Description of the task
Your answer should repeat every record verbatim.
|---|
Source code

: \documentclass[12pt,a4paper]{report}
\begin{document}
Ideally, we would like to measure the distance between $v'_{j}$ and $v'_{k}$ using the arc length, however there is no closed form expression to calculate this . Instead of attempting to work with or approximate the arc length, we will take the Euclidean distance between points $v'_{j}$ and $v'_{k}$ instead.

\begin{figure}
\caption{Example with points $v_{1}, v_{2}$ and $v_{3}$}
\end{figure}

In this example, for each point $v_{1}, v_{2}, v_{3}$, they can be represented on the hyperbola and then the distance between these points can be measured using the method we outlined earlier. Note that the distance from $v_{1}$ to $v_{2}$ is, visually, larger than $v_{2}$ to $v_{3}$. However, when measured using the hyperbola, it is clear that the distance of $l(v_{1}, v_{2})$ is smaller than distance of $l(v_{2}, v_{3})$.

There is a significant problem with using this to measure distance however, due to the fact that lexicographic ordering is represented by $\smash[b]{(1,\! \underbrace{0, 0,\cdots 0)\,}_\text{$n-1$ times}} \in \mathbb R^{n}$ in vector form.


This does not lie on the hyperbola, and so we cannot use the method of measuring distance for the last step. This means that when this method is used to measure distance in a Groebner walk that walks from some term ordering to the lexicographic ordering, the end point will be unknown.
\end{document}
|---|
Output of the exercise
Source code

: \documentclass[12pt,a4paper]{report}
\begin{document}
Ideally, we would like to measure the distance between $v'_{j}$ and $v'_{k}$ using the arc length, however there is no closed form expression to calculate this . Instead of attempting to work with or approximate the arc length, we will take the Euclidean distance between points $v'_{j}$ and $v'_{k}$ instead.

\begin{figure}
\caption{Example with points $v_{1}, v_{2}$ and $v_{3}$}
\end{figure}

In this example, for each point $v_{1}, v_{2}, v_{3}$, they can be represented on the hyperbola and then the distance between these points can be measured using the method we outlined earlier. Note that the distance from $v_{1}$ to $v_{2}$ is, visually, larger than $v_{2}$ to $v_{3}$. However, when measured using the hyperbola, it is clear that the distance of $l(v_{1}, v_{2})$ is smaller than distance of $l(v_{2}, v_{3})$.

There is a significant problem with using this to measure distance however, due to the fact that lexicographic ordering is represented by $\smash[b]{(1,\! \underbrace{0, 0,\cdots 0)\,}_\text{$n-1$ times}} \in \mathbb R^{n}$ in vector form.


This does not lie on the hyperbola, and so we cannot use the method of measuring distance for the last step. This means that when this method is used to measure distance in a Groebner walk that walks from some term ordering to the lexicographic ordering, the end point will be unknown.
\end{document}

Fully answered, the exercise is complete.